Below are some entries. Count the lines where "begin" appears and state only that number.

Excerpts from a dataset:
--- START ---

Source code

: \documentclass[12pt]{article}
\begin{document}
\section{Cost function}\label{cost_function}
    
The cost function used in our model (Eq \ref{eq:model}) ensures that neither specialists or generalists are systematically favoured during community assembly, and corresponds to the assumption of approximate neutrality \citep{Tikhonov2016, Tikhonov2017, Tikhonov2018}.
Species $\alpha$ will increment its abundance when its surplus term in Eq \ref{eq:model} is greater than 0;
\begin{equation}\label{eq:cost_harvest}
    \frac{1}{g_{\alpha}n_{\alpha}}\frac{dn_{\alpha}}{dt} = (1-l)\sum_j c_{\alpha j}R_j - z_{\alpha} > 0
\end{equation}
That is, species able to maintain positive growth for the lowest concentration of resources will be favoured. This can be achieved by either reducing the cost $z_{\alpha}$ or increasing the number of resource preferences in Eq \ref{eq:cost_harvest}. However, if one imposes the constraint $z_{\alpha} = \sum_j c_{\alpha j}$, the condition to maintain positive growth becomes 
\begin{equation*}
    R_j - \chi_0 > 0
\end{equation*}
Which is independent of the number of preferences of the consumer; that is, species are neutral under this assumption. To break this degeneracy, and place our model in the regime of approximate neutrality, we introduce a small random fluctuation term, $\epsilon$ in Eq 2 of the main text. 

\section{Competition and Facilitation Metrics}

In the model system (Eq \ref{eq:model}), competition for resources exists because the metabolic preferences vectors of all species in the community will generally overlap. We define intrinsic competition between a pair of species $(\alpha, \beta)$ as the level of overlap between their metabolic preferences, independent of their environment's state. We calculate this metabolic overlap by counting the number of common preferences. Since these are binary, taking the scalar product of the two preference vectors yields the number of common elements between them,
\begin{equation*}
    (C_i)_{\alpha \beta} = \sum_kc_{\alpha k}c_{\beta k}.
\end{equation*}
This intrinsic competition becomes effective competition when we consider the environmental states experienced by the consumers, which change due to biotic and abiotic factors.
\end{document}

--- END ---

Exercise solution:
4